I've been making strawberry jam pretty much all my life. I started canning fruits and making jams as a young wife of nineteen. In the olden days I made jam with the only pectin available- Sure Jell- which required pounds and pounds of sugar to be added to the fruit for it to set into jam. The only way to avoid using so much sugar and consequently muting the fresh taste of the fruit was to make freezer jam.
Years ago I discovered another pectin product at a health food store. I have used it exclusively since then and love to tell everyone about it. It is by far the best pectin for making the most delicious jams and jellies. It is called Pomona's Univeral Pectin and since I first found it, it has become more widely available. Let me count the ways that Pomona's is the best pectin in the universe.
*One box of pectin, though costing slightly more than a box of that "other brand" will make at least four batches of jam, which makes it actually less expensive then one batch boxes of the other stuff.
*Pomona's is a natural citrus pectin and I really like that!
*With Pomona's Universal Pectin, I can use little or no sugar in my jam. An all-fruit jam tastes like....fruit!...fresh from the garden and is healthier for my family. I can also opt to use honey or other sweeteners then cane sugar.
*Pomona's is so easy to use and completely fool proof. I can easily quadruple my batch of jam and play with the recipe all I want and it will always come out right. I've never had a jam not set.
Lately, I've been so busy baking cakes and cookies that I really don't have time to make jam and mess up my kitchen with pots and kettles and measuring cups of sticky strawberry juice. Now that I have Pomona's in my life, I can make one huge batch of jam and get it done in less than an hour. Here's how I did it recently-
I started by using my food processor to puree the strawberries and measure them into a kettle. I used sixteen cups of pureed berries which was a quadruple recipe.
(Here I must extend an apology for the following photographs. My camera was not focusing properly but of course, I did not know that until I looked at them on the computer today. I guess I will have to employ my son to do all the photography for this blog. Right Kris?)
I added four teaspoons of calcium water to the berries in the pot. This is included with the pectin and facilitates the jelling of the jam.
This is the Pomona's Pectin. I bought a 1/2 pound bulk box two years ago and I'm still using it. It lasts forever. I measured the proper amount of pectin in the sugar. For the sixteen cups of berries I used all of two cups of sugar! I could have used more or less and it wouldn't change the outcome of the setting of the jam. As I recall, when I used Sure-Jell back in the day, I was always appalled that I would have to use most of a five pound bag of sugar for this much jam. If I altered the recipe at all, using less sugar, the jam would not set.
I always add a dollop of butter to my jam pot. It keeps the jam from foaming on top. I never skim my jam anymore because there won't be much to skim with the butter and- because I'm lazy.
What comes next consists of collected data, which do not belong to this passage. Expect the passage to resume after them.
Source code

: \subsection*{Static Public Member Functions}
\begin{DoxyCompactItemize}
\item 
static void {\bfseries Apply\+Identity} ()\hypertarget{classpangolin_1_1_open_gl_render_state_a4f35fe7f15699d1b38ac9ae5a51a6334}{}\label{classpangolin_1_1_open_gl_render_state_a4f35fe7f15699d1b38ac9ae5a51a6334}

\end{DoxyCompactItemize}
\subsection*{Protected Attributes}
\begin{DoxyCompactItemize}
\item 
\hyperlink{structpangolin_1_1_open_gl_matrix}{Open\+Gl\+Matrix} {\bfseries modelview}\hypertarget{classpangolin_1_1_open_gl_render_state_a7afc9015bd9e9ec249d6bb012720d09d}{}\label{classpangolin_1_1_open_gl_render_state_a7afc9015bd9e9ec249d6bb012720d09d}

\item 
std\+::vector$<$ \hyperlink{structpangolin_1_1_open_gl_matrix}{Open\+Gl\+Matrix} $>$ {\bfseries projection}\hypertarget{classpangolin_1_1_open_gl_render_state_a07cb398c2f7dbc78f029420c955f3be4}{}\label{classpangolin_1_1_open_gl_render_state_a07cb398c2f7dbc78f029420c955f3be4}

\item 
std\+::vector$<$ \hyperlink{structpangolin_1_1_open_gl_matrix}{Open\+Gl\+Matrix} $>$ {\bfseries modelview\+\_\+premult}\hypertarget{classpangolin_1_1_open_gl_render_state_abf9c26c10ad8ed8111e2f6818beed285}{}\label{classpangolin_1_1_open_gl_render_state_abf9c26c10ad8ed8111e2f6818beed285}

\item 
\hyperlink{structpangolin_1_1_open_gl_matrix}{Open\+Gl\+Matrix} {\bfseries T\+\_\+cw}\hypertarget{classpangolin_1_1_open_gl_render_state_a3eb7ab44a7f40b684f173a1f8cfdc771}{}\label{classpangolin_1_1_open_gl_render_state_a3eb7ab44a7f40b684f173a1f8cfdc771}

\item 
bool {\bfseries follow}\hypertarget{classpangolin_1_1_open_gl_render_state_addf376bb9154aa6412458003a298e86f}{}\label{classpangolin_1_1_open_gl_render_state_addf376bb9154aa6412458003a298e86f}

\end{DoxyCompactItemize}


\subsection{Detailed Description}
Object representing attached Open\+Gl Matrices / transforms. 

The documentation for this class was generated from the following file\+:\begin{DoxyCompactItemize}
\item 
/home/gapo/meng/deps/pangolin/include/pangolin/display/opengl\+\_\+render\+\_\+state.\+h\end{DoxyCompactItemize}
After the berries come to a boil I add the sugar/pectin mixture.
I bring it back to a boil and then the jam is done!
I also boil the caps for the jars which not only sterilizes them but softens the rubber on the caps so that they will seal readily.
Processing the jars to seal them only requires five minutes in a boiling water bath. Since I didn't want to haul out the canner and boil all that water for one batch of jam, I have found that I can accomplish the same thing this way. Using hot jars, hot lids and hot jam, I can flip the jars over for five to ten minutes on the countertop. After turning them back upright, the lids will seal just as if they had been in a water bath. This method can only be used for high acid products that require little sealing time like jams, jellies and juices.
Now I can enjoy the fresh taste of my summer strawberries in the dead of a gloomy dark Oregon winter.